Similarly, proponents of universal pre-k often cite non-randomized studies, or small preliminary RCTs from the 1960s and 1970s, as evidence that pre-k is an effective general strategy to improve children’s educational and other life outcomes, while overlooking or downplaying far more credible (and disappointing) findings from the two large RCTs on the topic. Both RCTs – the National Head Start Impact study (with a sample of 4,667 children nationwide) and the Tennessee Voluntary Pre-K study (with a sample of 3,131 children statewide) – found that, on average, pre-k produced short-term gains in child outcomes during the pre-k year that unfortunately faded out in early elementary school.
If we wish to make progress in education and other social policy areas, public officials must take a leaf out of the medical playbook by building and prioritizing evidence from large RCTs. For example, while the RCT evidence on charter schools as a general strategy is disappointing, RCTs show that specific types of public charter schools, such as the KIPP model, are highly effective, producing sizable gains in student achievement. These models should be widely expanded as they now serve only a fraction of students who could benefit. This would be analogous to the medical field’s rapid expansion of the drugs remdesivir and dexamethasone for the treatment of COVID, based on RCT findings of important improvements in patient health.
Similarly, initial RCTs have identified specific pre-k curricula, such as Breakthrough to Literacy, as having promising effects on student achievement through early elementary school. Policy officials should prioritize further research to determine whether these initial findings can be reproduced in larger, more definitive RCTs; if so, these curricula should be widely expanded.

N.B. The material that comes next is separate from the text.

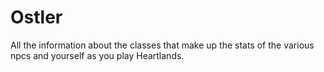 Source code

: # Ostler


All the information about the classes that make up the stats of the various npcs and yourself as you play Heartlands.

More generally, social policy needs a major innovation and testing strategy aimed at building a body of proven-effective strategies, analogous to that in place for COVID. Through rigorous testing of treatments and vaccines we will ultimately prevail over COVID, diminishing its toll of illness and mortality, as we have with AIDS, polio, and other diseases. The key to victory is trial-and-error testing of many approaches, with large RCTs as the final determinant of success.

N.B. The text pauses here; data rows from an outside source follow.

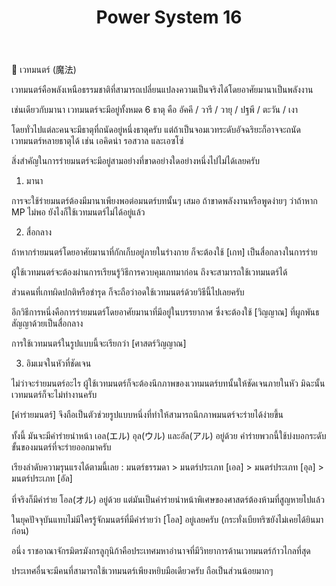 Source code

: ﻿---
title: "Power System 16"
description: "Advanced power system configuration 16"
---

📌 เวทมนตร์ (魔法)

เวทมนตร์คือพลังเหนือธรรมชาติที่สามารถเปลี่ยนแปลงความเป็นจริงได้โดยอาศัยมานาเป็นพลังงาน

เช่นเดียวกับมานา เวทมนตร์จะมีอยู่ทั้งหมด 6 ธาตุ คือ อัคคี / วารี / วายุ / ปฐพี / ตะวัน / เงา

โดยทั่วไปแต่ละคนจะมีธาตุที่ถนัดอยู่หนึ่งธาตุครับ แต่ถ้าเป็นจอมเวทระดับอัจฉริยะก็อาจจะถนัดเวทมนตร์หลายธาตุได้ เช่น เอคิดน่า รอสวาล และเอซโซ่

สิ่งสำคัญในการร่ายมนตร์จะมีอยู่สามอย่างที่ขาดอย่างใดอย่างหนึ่งไปไม่ได้เลยครับ

1. มานา

การจะใช้ร่ายมนตร์ต้องมีมานาเพียงพอต่อมนตร์บทนั้นๆ เสมอ ถ้าขาดพลังงานหรือพูดง่ายๆ ว่าถ้าหาก MP ไม่พอ ยังไงก็ใช้เวทมนตร์ไม่ได้อยู่แล้ว

2. สื่อกลาง

ถ้าหากร่ายมนตร์โดยอาศัยมานาที่กักเก็บอยู่ภายในร่างกาย ก็จะต้องใช้ [เกท] เป็นสื่อกลางในการร่าย

ผู้ใช้เวทมนตร์จะต้องผ่านการเรียนรู้วิธีการควบคุมเกทมาก่อน ถึงจะสามารถใช้เวทมนตร์ได้

ส่วนคนที่เกทผิดปกติหรือชำรุด ก็จะถือว่าอดใช้เวทมนตร์ด้วยวิธีนี้ไปเลยครับ

อีกวิธีการหนึ่งคือการร่ายมนตร์โดยอาศัยมานาที่มีอยู่ในบรรยากาศ ซึ่งจะต้องใช้ [วิญญาณ] ที่ผูกพันธสัญญาด้วยเป็นสื่อกลาง

การใช้เวทมนตร์ในรูปแบบนี้จะเรียกว่า [ศาสตร์วิญญาณ]

3. อิมเมจในหัวที่ชัดเจน

ไม่ว่าจะร่ายมนตร์อะไร ผู้ใช้เวทมนตร์ก็จะต้องนึกภาพของเวทมนตร์บทนั้นให้ชัดเจนภายในหัว มิฉะนั้นเวทมนตร์ก็จะไม่ทำงานครับ

[คำร่ายมนตร์] จึงถือเป็นตัวช่วยรูปแบบหนึ่งที่ทำให้สามารถนึกภาพมนตร์จะร่ายได้ง่ายขึ้น

ทั้งนี้ มันจะมีคำร่ายนำหน้า เอล(エル) อุล(ウル) และอัล(アル) อยู่ด้วย คำร่ายพวกนี้ใช้บ่งบอกระดับขั้นของมนตร์ที่จะร่ายออกมาครับ

เรียงลำดับความรุนแรงได้ตามนี้เลย : มนตร์ธรรมดา > มนตร์ประเภท [เอล] > มนตรํประเภท [อุล] > มนตร์ประเภท [อัล]

ที่จริงก็มีคำร่าย โอล(オル) อยู่ด้วย แต่มันเป็นคำร่ายนำหน้าพิเศษของศาสตร์ต้องห้ามที่สูญหายไปแล้ว

ในยุคปัจจุบันแทบไม่มีใครรู้จักมนตร์ที่มีคำร่ายว่า [โอล] อยู่เลยครับ (กระทั่งเบียทริซยังไม่เคยได้ยินมาก่อน)

อนึ่ง ราชอาณาจักรมิตรมังกรลูกุนิก้าคือประเทศมหาอำนาจที่มีวิทยาการด้านเวทมนตร์ก้าวไกลที่สุด

ประเทศอื่นจะมีคนที่สามารถใช้เวทมนตร์เพียงหยิบมือเดียวครับ ถือเป็นส่วนน้อยมากๆ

In social policy, by contrast, we have been fighting major problems like educational failure, stagnant wages, poverty, crime, and opioid abuse for years with unproven strategies or even strategies already found to produce disappointing results. While RCTs are far less common in social policy than in medicine, they have shown the same ability to identify exceptional programs that produce important improvements in people’s lives. If we hope to make progress on the nation’s social problems, we must deploy RCTs on a much larger scale.